AP
reports:
The dishes, garbage and dirty laundry would pile up for days when Cat and Harlan Barnard's teenage children refused to do their chores. So the Barnards went on strike, moving out of their house and into a domed tent set up in their front driveway. The parents refuse to cook, clean or drive for their children - Benjamin, 17, and Kit, 12 - until they shape up.
Ok, let me get this straight. The parents move out of the house that
they pay for, give up the electric, air conditioning and all the other modern conveniences, in order to teach the
children a lesson. I'm hooked already! This is going to be a winner!
Problem number one: the kids' ages. They should have had their butts kicked a long time ago.

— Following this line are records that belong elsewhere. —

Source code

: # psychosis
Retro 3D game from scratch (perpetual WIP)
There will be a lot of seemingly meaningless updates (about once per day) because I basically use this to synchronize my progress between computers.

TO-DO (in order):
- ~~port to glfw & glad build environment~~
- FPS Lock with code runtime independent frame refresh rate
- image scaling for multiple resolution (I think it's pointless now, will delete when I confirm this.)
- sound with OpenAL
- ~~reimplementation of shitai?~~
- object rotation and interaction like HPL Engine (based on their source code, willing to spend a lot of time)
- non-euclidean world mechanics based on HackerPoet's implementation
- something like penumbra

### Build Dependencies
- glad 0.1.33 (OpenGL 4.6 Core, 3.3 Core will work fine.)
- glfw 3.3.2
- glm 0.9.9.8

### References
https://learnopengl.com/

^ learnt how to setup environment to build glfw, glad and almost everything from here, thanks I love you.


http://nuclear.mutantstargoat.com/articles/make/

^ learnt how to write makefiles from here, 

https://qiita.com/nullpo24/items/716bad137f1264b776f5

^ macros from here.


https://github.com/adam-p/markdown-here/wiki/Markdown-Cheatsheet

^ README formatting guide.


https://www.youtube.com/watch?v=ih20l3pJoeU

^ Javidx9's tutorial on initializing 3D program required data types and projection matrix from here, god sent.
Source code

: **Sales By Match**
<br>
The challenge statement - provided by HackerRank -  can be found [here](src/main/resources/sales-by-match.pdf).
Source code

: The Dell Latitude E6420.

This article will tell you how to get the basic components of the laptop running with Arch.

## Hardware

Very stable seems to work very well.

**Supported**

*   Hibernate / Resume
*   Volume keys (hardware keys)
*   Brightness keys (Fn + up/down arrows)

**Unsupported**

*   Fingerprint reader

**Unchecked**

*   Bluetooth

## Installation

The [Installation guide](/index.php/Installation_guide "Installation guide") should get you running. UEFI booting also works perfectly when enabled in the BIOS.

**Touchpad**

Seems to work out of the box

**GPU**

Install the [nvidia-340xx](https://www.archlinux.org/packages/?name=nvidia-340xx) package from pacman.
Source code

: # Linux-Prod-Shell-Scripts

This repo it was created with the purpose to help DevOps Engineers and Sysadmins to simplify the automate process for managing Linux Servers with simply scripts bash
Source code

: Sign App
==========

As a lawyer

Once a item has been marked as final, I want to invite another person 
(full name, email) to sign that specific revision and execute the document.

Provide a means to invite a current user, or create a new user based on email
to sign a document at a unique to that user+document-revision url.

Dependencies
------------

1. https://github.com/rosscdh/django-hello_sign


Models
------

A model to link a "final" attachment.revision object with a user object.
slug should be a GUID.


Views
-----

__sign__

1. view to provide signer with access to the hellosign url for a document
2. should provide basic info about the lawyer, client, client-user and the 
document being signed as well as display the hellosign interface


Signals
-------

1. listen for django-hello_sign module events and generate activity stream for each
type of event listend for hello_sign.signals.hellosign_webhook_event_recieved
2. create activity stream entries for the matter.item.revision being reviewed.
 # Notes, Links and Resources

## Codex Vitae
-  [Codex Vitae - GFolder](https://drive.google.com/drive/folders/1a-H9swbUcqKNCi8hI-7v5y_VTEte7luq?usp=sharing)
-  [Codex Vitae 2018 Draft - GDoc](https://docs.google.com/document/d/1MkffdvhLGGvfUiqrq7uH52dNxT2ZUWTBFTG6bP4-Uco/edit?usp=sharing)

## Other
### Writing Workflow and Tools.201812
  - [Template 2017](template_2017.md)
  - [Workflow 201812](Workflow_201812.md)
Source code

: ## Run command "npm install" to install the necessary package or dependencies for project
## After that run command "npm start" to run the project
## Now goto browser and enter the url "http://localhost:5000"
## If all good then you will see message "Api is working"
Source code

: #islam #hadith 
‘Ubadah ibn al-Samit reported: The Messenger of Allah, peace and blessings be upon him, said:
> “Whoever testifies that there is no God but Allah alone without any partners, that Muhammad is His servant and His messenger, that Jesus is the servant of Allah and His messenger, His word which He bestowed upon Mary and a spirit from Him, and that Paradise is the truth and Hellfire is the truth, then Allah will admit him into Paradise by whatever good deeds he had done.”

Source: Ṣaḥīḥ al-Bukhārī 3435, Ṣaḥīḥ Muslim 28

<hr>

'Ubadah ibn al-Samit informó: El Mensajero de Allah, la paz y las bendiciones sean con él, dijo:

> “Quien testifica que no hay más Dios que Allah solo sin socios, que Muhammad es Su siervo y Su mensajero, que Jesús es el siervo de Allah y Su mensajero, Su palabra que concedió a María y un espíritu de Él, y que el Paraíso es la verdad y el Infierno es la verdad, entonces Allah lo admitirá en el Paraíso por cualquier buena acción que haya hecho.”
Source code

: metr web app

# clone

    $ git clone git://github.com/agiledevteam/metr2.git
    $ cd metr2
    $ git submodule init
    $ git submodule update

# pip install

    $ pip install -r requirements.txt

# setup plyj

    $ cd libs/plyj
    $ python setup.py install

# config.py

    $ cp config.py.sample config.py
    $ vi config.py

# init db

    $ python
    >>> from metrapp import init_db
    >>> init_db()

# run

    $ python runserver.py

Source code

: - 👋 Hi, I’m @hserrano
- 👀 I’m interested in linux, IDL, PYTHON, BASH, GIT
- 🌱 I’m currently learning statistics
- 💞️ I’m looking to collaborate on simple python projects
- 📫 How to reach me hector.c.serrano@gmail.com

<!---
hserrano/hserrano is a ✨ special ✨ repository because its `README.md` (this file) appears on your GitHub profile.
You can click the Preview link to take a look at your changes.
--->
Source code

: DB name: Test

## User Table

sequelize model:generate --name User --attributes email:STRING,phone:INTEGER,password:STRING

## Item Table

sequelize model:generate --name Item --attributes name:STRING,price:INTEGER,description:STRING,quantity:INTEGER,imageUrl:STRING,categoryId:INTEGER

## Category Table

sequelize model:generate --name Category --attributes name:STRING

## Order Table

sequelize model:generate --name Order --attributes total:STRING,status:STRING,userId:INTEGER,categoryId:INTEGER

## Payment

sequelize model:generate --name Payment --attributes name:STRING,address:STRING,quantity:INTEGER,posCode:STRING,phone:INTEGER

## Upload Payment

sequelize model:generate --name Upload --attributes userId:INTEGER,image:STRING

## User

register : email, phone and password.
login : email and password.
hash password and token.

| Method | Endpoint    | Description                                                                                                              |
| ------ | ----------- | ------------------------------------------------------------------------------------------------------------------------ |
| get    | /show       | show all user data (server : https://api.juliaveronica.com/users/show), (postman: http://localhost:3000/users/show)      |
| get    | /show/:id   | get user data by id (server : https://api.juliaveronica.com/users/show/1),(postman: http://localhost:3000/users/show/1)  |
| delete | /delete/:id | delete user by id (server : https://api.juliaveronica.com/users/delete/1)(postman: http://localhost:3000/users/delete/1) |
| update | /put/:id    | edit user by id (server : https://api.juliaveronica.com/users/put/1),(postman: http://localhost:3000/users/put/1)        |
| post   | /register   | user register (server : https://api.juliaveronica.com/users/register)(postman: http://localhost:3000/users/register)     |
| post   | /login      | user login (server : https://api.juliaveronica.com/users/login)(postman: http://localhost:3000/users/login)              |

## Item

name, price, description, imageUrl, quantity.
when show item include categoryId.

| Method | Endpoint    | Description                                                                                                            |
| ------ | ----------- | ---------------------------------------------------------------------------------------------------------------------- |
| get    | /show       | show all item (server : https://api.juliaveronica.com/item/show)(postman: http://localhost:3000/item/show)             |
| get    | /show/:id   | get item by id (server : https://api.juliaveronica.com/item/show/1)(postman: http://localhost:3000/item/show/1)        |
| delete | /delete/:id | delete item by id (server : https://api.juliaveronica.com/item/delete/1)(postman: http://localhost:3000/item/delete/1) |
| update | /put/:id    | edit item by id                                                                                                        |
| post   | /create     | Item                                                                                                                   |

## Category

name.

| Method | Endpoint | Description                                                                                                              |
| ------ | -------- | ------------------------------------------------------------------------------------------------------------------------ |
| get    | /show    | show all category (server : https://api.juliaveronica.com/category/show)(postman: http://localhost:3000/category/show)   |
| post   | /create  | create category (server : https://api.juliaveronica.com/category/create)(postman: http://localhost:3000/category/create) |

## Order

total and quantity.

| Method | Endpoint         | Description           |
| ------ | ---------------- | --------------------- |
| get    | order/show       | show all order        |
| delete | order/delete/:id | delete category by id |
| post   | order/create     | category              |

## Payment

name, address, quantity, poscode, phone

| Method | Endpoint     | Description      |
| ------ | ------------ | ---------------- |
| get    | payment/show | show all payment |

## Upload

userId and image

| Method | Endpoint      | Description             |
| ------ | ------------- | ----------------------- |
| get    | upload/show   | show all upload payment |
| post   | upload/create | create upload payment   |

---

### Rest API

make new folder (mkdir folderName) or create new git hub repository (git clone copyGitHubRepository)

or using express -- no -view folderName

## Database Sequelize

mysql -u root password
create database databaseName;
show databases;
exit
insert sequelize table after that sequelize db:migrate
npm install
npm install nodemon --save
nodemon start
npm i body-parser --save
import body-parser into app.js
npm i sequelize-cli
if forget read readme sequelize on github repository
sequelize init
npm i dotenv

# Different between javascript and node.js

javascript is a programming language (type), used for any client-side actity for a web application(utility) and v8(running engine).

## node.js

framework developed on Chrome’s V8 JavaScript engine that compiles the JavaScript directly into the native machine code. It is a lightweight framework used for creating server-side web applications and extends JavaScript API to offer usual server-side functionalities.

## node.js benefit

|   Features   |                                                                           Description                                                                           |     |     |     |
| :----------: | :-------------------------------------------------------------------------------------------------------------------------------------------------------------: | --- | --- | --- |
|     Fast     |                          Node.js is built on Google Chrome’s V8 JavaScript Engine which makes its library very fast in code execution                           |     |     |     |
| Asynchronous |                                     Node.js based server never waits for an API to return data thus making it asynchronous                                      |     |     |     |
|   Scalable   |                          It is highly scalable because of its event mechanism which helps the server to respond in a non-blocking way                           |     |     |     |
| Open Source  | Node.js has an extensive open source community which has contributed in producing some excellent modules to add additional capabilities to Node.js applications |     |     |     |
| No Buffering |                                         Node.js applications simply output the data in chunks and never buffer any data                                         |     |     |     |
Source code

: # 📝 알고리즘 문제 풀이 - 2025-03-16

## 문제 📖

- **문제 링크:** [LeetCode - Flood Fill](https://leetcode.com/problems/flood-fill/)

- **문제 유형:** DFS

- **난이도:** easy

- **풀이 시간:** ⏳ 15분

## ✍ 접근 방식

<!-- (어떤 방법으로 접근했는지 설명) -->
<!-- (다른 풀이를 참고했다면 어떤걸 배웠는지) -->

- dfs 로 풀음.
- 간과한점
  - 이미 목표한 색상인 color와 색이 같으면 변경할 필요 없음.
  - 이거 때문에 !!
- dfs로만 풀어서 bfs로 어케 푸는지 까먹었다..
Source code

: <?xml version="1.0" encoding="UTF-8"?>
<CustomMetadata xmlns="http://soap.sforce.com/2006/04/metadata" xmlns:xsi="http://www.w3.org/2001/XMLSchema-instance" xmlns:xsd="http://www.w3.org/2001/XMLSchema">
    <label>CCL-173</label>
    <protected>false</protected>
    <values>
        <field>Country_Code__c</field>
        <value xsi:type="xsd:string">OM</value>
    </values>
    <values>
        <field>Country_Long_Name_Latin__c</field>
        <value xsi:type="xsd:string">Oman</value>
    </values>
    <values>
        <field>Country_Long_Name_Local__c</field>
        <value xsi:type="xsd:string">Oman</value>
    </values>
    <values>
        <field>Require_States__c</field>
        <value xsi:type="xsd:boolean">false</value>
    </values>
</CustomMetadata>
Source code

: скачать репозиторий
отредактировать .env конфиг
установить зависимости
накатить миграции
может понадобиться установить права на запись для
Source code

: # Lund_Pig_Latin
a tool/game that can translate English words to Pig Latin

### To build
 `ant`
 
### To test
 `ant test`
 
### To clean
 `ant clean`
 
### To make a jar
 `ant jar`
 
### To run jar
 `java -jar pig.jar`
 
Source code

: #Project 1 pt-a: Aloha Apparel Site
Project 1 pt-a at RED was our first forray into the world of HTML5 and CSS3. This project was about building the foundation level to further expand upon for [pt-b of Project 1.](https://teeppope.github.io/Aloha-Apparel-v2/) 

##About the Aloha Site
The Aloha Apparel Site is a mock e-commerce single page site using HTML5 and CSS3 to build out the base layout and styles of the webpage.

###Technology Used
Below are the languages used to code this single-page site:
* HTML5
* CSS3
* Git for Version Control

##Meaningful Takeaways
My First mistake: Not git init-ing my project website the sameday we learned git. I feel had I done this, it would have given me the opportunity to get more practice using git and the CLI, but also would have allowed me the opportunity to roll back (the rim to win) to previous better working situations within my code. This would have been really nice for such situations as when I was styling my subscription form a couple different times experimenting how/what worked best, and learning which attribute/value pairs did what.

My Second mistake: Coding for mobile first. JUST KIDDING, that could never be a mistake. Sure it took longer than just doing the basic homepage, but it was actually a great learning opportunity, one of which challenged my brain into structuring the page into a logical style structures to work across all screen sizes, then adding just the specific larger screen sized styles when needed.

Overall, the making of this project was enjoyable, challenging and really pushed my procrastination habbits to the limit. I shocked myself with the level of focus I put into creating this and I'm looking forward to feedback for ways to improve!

Cat Barnard, a stay-at-home mom, and her 56-year-old husband, a government social services worker, decided their children needed to learn about empathy and responsibility.
Problem number two: Dad's a government social worker. Translation: a namby-pamby, bleeding heart, worry about everybody's feelings, new age refugee from the 60's.
Problem number three: mis-identification of the problem. They don't need to learn about empathy. They need to learn about authority and discipline.
The Barnards unsuccessfully tried smiley-face charts and withholding allowances to get their children to do chores. They even sought help from a psychologist.
(Oh God, I'm gonna puke!...smiley faces!) How about a good old-fashioned motivator called a spanking?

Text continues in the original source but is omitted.